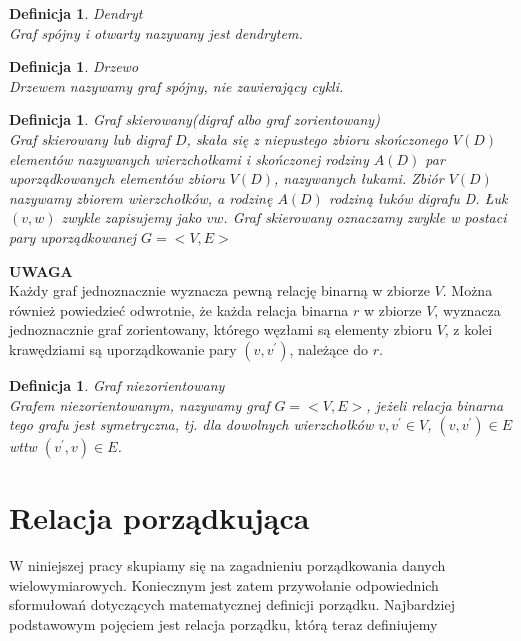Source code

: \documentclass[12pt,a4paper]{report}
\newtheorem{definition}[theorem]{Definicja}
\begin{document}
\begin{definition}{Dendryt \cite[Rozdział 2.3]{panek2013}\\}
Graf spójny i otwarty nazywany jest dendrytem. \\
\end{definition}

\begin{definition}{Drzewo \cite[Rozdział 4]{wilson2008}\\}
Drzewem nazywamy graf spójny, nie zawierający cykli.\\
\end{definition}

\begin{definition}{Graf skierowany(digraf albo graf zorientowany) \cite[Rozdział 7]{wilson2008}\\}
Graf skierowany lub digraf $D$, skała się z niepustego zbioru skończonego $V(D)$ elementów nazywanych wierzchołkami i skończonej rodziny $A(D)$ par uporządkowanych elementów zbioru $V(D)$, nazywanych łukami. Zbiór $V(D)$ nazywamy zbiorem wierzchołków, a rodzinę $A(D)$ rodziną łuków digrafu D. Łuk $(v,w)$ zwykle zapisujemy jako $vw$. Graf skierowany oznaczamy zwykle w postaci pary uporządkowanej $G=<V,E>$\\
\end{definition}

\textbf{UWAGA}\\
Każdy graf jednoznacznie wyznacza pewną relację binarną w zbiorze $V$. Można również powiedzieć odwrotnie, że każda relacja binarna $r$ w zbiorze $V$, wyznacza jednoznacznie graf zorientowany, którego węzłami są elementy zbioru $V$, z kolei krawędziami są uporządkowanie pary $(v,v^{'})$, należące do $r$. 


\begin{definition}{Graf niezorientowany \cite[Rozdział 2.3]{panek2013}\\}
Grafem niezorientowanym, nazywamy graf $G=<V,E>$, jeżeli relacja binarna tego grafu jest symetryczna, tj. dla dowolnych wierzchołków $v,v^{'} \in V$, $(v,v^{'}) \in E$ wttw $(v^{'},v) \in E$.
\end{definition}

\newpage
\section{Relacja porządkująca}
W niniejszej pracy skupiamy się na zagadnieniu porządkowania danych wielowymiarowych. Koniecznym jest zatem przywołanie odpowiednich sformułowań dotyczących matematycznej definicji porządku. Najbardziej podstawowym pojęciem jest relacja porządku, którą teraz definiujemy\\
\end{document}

....................

• [Problem statement] Every line from the one containing "Grafem niezorientowanym, nazywamy" through the end of the data must be repeated exactly, and no other line.

• [The answer]
Grafem niezorientowanym, nazywamy graf $G=<V,E>$, jeżeli relacja binarna tego grafu jest symetryczna, tj. dla dowolnych wierzchołków $v,v^{'} \in V$, $(v,v^{'}) \in E$ wttw $(v^{'},v) \in E$.
\end{definition}

\newpage
\section{Relacja porządkująca}
W niniejszej pracy skupiamy się na zagadnieniu porządkowania danych wielowymiarowych. Koniecznym jest zatem przywołanie odpowiednich sformułowań dotyczących matematycznej definicji porządku. Najbardziej podstawowym pojęciem jest relacja porządku, którą teraz definiujemy\\
\end{document}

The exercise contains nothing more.